Plasma from patients with anti-glomerular basement membrane disease could recognize microbial peptides.

Infection has long been suspected as a trigger of autoimmune diseases, and molecular mimicry mechanism was hypothesized in this study. Microbe originated peptides were searched from the Uniprot database based on a previous defined critical amino acid motif within α3129-150, isoleucine137, tryptophan140, glycine142, phenylalanine 143 and phenylalanine 145. 23826 microbial peptides were identified using our searching strategy, among which seven were related with human infections. Circulating IgG and IgM antibodies against the seven microbial peptides were detected using ELISA in 76 patients with anti-GBM disease. Four peptides were recognized by both IgG and IgM antibodies, and one peptide was recognized by IgG antibodies only. Peptides from Bacteroides, Saccharomyces cerevisiae, and Bifidobacterium thermophilum possessed the highest recognition frequency with the prevalence of 73.7%, 61.8% and 67.1% for IgG, 56.6%, 44.7% and 67.1% for IgM in anti-GBM patients. Patients with antibodies against these microbial peptides showed more severe kidney injury, including higher serum creatinine and higher percentage of crescent formation. In conclusion, antibodies against microbial peptides were identified in the circulation of anti-GBM patients, implying its etiological role in eliciting autoimmune response against α3(IV)NC1 through molecular mimicry.

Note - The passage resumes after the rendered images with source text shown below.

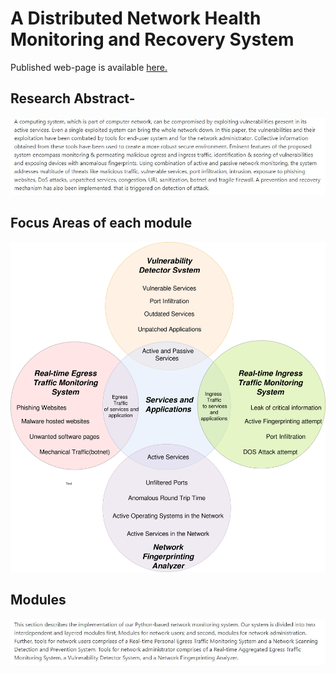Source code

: # A Distributed Network Health Monitoring and Recovery System

Published web-page is available <a href="https://newtein.github.io/network_monitoring/" target="_blank"> here.</a>

## Research Abstract-
![alt text](https://raw.githubusercontent.com/newtein/network_monitoring/master/images/Abstract.JPG)

## Focus Areas of each module

![alt text](https://raw.githubusercontent.com/newtein/network_monitoring/master/images/compendious_venn.jpg)

## Modules

![alt text](https://raw.githubusercontent.com/newtein/network_monitoring/master/images/Modules.JPG)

The pathogenicity of T cell epitopes on human Goodpasture antigen and its critical amino acid motif.

Goodpasture antigen, the non-collagenous domain of α3 chain of type IV collagen [α3(IV)NC1], is the target antigen of anti-glomerular basement membrane (GBM) antibodies. The pathogenicity of T cell epitopes is not elucidated clearly. In this study, we aim to define the nephritogenic T cell epitopes and its critical amino acid residues. Twenty-four overlapping linear peptides were synthesized covering the whole sequence of human α3(IV)NC1. Wistar-Kyoto rats were immunized with linear peptides, and experimental autoimmune glomerulonephritis was evaluated. Critical amino acid was identified by the loss of nephritogenic function after each amino acid substitution by alanine. Of the 24 peptides, P14 (α3127-148 ) could induce 90.5% (19/21) of WKY rats developing anti-GBM glomerulonephritis with proteinuria, elevated serum urea and creatinine, IgG linear deposit on GBM and substantial (in average 82.4 ± 5.6%) crescent formation in glomeruli. Lymphocytes of immunized rats proliferated in response to α3127-148 and α3(IV)NC1 in vitro. Sera of these rats recognized α3127-148 and later on together with intact human α3(IV)NC1. Antibodies towards α3127-148 and intact α3(IV)NC1 could also be detected from the kidney elutes. These antibodies showed no cross-reaction with each other, which implies intramolecular epitope spreading during disease progress. After sequential amino acid substitution, the α3127-148 with substitution of tryptophan136 , isoleucine137 , leucine139 or tryptophan140 lost its nephritogenicity. Human α3127-148 is a nephritogenic T cell epitope in WKY rats, with the critical amino acids as W136 I137 xL139 W140 . These findings might facilitate future investigation on microbial aetiology and potential specific immunotherapy of anti-GBM disease.